Task details –
Using the listing below, report each line holding the string "record".

Source material –
※ ※ ※

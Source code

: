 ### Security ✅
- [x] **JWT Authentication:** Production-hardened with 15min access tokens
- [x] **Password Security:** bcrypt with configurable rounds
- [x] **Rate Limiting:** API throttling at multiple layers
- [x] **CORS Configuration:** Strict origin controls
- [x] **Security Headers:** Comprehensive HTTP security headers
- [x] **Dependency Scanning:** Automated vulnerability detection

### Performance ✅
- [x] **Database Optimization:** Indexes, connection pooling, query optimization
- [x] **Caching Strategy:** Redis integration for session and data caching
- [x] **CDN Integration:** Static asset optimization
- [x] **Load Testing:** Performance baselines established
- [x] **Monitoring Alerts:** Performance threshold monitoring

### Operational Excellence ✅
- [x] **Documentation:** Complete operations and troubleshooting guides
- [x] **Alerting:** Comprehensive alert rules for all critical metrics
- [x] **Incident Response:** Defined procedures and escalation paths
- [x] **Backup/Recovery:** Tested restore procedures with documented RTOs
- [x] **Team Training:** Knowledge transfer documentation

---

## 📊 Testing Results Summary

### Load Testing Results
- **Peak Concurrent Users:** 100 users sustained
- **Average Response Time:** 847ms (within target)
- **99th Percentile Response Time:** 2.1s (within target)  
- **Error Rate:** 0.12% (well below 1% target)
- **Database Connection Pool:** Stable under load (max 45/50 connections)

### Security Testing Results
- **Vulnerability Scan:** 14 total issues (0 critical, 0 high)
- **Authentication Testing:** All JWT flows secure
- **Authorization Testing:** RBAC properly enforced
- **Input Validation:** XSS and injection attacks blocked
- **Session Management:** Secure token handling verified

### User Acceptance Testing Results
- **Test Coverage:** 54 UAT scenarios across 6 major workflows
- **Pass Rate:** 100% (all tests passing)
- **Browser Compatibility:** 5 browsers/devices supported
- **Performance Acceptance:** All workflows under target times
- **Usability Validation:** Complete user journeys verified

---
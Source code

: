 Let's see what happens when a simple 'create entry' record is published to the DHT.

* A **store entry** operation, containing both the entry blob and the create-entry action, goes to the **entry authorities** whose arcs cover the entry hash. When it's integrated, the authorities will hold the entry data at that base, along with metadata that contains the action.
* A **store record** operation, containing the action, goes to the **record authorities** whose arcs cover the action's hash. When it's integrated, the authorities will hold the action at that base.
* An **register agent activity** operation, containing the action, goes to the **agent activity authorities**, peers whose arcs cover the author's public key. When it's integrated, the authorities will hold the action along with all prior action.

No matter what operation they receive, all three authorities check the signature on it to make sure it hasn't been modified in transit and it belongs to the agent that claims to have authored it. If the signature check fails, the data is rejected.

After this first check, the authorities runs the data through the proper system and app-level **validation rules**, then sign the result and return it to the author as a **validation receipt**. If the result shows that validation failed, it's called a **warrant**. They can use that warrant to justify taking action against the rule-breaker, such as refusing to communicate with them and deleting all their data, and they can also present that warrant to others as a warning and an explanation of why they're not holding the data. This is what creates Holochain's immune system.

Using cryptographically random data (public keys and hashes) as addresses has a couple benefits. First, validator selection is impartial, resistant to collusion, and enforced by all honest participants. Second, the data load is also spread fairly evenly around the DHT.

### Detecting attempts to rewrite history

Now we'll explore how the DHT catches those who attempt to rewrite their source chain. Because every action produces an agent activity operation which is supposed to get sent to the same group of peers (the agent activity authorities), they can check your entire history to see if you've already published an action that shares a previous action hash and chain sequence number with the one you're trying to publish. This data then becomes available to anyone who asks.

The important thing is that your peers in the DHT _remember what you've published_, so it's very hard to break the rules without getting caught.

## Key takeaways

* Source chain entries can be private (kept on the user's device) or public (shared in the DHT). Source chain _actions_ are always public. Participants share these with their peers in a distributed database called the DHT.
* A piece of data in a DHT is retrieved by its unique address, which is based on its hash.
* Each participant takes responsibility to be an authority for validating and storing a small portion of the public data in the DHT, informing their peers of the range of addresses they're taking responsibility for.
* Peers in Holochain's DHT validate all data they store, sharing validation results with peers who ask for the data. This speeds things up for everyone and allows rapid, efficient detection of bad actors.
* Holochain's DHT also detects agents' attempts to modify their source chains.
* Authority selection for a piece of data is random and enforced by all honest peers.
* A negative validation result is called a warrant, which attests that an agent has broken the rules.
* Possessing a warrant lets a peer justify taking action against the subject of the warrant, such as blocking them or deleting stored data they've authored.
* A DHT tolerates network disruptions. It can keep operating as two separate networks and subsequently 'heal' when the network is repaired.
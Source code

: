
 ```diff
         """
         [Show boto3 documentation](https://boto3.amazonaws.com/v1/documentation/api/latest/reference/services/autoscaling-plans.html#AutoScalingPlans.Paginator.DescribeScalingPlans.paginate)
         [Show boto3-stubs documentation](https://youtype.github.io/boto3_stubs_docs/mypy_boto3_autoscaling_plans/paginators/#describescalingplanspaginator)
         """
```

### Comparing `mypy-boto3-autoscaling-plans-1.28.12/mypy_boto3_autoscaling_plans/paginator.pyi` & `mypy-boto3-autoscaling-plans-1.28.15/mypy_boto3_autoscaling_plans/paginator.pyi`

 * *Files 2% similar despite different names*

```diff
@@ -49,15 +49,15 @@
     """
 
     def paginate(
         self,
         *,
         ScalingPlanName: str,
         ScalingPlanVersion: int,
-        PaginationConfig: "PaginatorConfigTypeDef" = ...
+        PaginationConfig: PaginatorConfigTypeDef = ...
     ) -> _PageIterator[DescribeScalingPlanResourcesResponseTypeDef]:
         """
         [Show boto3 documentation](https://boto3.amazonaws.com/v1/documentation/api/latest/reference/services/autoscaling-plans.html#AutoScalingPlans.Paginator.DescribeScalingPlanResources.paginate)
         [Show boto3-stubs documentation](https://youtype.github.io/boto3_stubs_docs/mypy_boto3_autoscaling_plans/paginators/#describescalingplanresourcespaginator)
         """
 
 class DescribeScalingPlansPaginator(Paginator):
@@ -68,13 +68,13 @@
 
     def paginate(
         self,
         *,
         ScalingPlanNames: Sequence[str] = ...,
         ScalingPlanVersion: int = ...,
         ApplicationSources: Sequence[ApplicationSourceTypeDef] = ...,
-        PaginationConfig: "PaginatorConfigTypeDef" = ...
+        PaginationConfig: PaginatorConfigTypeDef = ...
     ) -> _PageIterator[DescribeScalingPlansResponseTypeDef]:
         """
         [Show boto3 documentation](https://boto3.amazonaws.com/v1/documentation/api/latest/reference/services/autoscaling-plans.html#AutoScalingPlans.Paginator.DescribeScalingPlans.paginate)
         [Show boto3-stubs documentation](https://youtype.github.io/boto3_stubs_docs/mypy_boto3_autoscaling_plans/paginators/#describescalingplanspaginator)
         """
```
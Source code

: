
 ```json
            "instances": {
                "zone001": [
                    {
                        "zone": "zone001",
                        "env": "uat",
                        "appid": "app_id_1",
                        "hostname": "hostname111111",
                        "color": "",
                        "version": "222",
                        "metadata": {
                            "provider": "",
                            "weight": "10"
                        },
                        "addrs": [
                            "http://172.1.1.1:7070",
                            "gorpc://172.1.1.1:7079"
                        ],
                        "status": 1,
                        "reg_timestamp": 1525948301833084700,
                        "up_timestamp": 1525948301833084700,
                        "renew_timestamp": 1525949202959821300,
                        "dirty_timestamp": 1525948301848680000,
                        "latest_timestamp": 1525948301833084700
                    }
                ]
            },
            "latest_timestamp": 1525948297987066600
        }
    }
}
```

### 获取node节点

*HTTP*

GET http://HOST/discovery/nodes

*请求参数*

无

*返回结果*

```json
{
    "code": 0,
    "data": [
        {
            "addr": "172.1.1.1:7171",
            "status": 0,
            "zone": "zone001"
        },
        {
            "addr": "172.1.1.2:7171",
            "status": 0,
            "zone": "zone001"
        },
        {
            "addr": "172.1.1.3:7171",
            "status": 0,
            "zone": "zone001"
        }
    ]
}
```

※ ※ ※

Answer to this problem –
: Let's see what happens when a simple 'create entry' record is published to the DHT.
* A **store record** operation, containing the action, goes to the **record authorities** whose arcs cover the action's hash. When it's integrated, the authorities will hold the action at that base.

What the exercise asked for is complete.